▶ _Information supplied_:
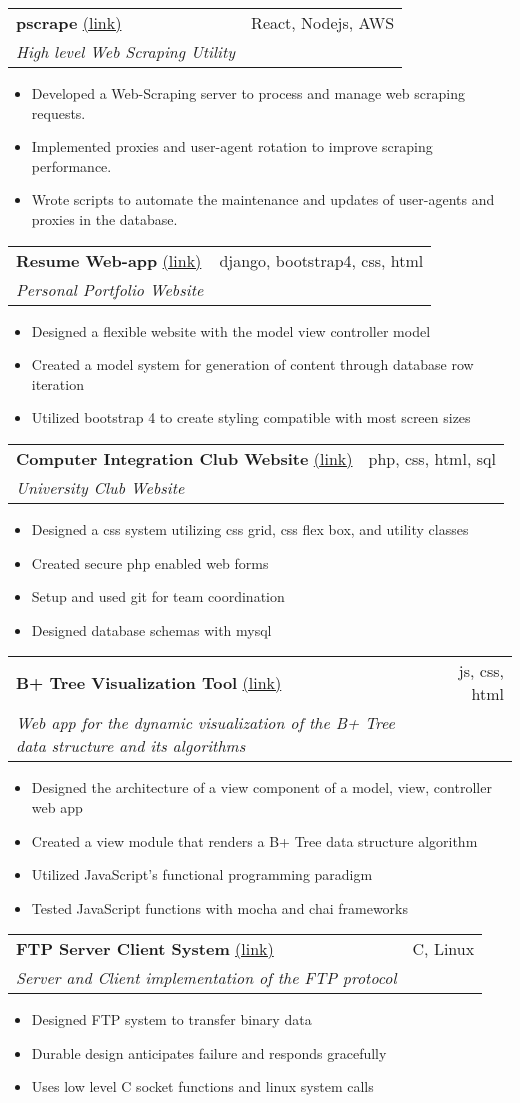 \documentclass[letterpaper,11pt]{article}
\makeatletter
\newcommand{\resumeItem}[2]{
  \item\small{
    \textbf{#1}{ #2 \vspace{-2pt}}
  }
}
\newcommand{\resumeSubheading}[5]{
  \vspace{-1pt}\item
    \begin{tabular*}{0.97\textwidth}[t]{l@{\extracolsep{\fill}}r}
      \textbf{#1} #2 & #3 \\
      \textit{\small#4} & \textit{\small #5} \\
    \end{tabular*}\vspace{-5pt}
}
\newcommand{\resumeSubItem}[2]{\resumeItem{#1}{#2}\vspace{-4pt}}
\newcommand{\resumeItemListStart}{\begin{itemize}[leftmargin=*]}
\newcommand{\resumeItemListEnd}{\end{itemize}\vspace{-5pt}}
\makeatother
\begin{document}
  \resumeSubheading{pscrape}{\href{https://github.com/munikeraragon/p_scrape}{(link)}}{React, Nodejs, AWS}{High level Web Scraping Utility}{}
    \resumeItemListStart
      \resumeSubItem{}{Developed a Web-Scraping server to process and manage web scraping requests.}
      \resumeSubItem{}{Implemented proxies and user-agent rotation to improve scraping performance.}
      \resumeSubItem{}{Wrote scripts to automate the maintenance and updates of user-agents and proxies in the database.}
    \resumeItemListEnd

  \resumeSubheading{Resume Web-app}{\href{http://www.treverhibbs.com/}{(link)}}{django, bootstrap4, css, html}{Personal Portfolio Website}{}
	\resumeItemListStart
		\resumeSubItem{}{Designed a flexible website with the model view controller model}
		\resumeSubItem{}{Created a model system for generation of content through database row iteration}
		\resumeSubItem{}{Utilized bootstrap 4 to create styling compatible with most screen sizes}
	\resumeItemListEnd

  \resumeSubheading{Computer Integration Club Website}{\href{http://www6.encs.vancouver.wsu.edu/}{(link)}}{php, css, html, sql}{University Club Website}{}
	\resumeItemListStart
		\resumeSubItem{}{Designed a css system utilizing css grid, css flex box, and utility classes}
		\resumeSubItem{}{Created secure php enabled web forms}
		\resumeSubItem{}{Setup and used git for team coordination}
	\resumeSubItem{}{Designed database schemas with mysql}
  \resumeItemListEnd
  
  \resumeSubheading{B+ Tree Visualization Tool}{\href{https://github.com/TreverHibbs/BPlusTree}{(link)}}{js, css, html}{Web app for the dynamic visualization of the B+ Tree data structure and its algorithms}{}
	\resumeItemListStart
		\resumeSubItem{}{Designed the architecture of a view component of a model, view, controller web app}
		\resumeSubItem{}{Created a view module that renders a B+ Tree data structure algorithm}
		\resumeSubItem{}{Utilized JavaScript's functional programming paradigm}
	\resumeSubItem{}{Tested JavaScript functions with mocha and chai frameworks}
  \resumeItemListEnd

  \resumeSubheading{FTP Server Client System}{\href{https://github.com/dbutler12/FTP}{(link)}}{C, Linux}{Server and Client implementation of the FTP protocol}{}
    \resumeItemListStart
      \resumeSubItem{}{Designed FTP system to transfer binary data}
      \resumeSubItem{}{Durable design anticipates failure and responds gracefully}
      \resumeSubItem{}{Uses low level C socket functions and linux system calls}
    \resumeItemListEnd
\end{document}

▶ _Brief_:
Whenever the word "vspace" turns up in a line of the listing above, copy the line.

▶ _Written solution_:
    \textbf{#1}{ #2 \vspace{-2pt}}
  \vspace{-1pt}\item
    \end{tabular*}\vspace{-5pt}
\newcommand{\resumeSubItem}[2]{\resumeItem{#1}{#2}\vspace{-4pt}}
\newcommand{\resumeItemListEnd}{\end{itemize}\vspace{-5pt}}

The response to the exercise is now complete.